Required work:
Each line of the records that holds the word "into" should be copied out.

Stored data
┌──

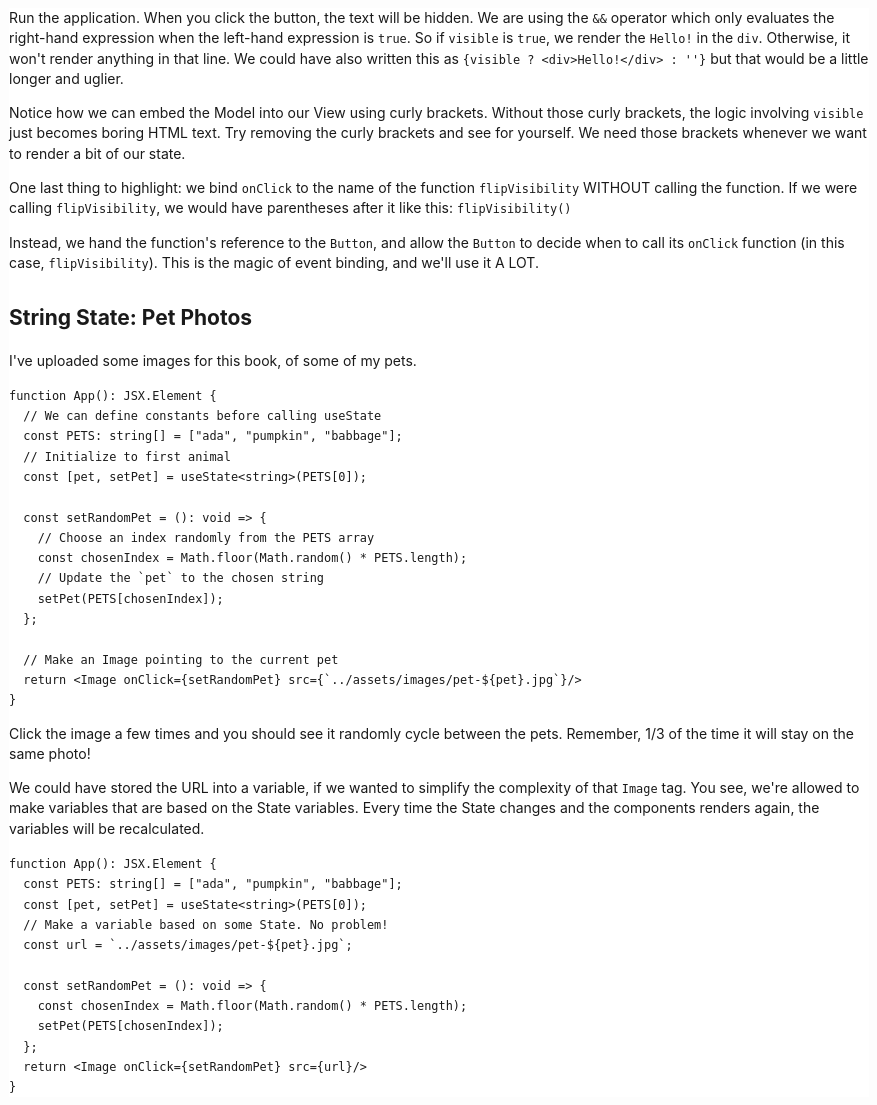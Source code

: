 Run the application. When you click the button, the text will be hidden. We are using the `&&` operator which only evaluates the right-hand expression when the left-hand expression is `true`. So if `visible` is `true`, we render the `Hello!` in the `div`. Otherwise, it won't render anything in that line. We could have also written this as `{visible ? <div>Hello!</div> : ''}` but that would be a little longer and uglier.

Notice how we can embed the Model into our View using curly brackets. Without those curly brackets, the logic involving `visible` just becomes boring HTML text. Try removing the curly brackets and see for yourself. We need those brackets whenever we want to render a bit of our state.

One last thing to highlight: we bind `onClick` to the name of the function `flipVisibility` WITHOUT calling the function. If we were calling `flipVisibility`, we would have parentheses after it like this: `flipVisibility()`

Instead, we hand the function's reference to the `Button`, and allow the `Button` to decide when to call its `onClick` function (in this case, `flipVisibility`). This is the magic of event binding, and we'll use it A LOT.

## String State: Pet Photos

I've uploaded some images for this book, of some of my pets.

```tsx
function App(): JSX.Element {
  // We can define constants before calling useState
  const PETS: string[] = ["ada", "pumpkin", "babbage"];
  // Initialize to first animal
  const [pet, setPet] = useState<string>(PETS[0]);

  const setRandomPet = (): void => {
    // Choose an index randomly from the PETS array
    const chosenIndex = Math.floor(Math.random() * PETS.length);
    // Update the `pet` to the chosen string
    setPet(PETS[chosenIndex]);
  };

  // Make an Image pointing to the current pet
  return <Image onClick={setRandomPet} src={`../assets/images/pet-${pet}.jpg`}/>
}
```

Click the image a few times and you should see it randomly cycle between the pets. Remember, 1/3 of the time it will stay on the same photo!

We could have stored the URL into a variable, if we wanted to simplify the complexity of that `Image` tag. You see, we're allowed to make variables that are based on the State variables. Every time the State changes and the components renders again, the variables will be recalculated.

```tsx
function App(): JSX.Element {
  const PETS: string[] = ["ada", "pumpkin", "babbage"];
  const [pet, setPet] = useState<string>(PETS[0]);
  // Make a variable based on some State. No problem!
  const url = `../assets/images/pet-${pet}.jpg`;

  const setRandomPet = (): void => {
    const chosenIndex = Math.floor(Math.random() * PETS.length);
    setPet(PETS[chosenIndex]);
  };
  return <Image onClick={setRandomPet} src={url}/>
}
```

└──
┌──

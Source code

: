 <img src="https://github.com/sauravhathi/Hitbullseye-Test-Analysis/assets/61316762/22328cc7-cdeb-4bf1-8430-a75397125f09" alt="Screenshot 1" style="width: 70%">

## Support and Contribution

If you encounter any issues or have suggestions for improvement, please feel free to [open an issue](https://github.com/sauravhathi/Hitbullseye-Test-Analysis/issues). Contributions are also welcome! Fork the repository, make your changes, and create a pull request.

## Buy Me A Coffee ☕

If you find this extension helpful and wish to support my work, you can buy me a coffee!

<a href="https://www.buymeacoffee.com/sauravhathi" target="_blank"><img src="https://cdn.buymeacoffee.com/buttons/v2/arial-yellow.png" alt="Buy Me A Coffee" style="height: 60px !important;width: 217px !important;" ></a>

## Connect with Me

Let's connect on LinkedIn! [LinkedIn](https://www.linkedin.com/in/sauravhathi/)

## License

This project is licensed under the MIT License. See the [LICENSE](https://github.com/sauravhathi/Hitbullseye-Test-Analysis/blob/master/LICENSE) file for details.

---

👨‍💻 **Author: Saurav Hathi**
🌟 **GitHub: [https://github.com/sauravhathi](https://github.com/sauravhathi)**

└──
┌──

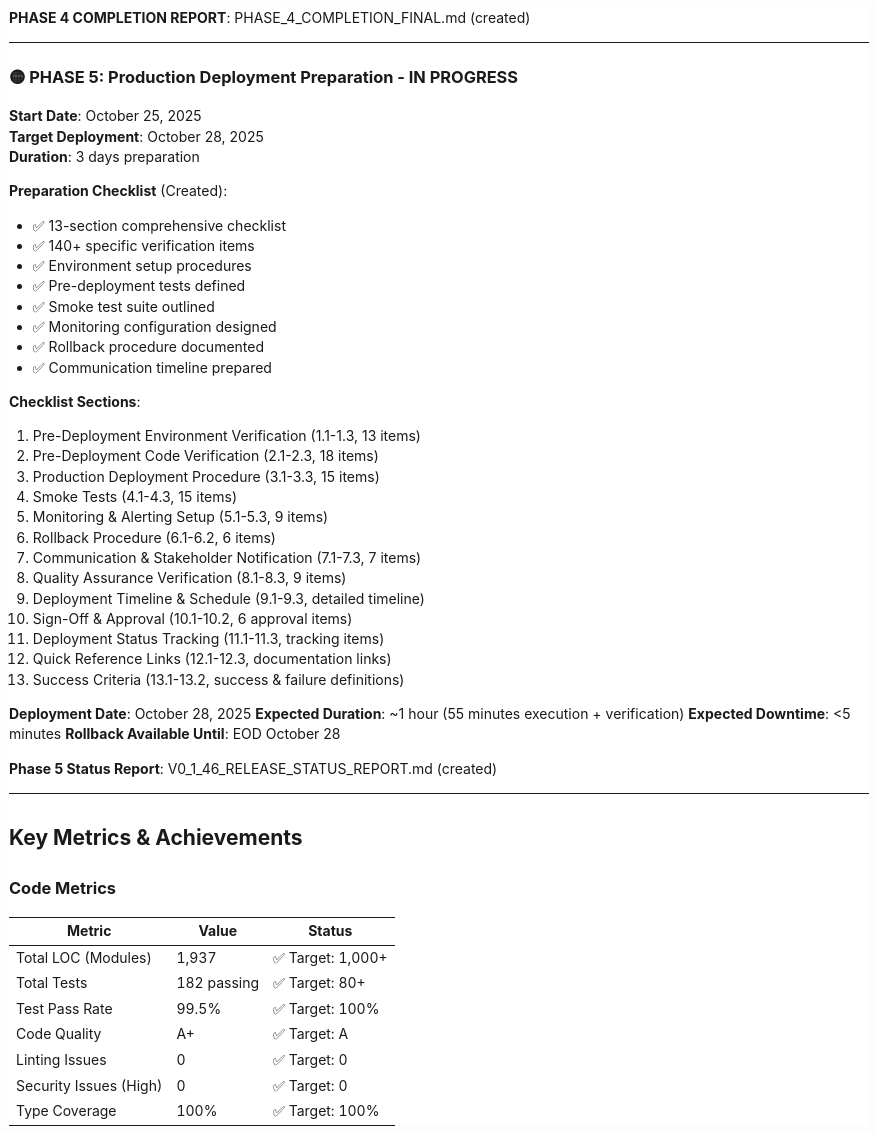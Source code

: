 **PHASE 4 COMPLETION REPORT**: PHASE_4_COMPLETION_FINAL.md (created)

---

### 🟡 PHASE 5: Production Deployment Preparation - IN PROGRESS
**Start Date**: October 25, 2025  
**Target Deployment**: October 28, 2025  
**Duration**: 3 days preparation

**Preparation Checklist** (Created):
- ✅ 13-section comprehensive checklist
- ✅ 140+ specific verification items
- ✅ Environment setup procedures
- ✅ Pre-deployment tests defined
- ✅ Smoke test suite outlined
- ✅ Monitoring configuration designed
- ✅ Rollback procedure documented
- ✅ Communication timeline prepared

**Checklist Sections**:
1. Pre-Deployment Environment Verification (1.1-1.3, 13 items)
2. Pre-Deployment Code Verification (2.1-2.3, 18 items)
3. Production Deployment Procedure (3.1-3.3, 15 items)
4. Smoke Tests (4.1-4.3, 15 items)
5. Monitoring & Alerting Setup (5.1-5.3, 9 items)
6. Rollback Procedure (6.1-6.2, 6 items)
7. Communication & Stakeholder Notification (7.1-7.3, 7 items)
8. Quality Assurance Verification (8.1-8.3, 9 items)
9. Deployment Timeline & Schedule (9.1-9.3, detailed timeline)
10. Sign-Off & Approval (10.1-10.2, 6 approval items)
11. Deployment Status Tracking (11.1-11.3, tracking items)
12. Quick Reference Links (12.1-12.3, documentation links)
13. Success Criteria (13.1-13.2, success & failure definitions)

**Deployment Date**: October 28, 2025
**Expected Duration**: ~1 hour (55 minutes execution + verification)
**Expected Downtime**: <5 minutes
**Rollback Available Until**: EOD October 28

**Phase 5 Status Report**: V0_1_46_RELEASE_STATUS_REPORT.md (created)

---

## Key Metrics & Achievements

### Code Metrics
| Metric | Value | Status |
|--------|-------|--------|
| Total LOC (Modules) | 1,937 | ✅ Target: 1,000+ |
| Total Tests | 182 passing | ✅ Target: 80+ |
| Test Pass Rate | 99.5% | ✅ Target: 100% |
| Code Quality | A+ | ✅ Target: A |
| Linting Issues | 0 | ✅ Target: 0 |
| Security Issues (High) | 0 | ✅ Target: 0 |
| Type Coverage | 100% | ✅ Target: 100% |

└──

Worked solution:
Notice how we can embed the Model into our View using curly brackets. Without those curly brackets, the logic involving `visible` just becomes boring HTML text. Try removing the curly brackets and see for yourself. We need those brackets whenever we want to render a bit of our state.
We could have stored the URL into a variable, if we wanted to simplify the complexity of that `Image` tag. You see, we're allowed to make variables that are based on the State variables. Every time the State changes and the components renders again, the variables will be recalculated.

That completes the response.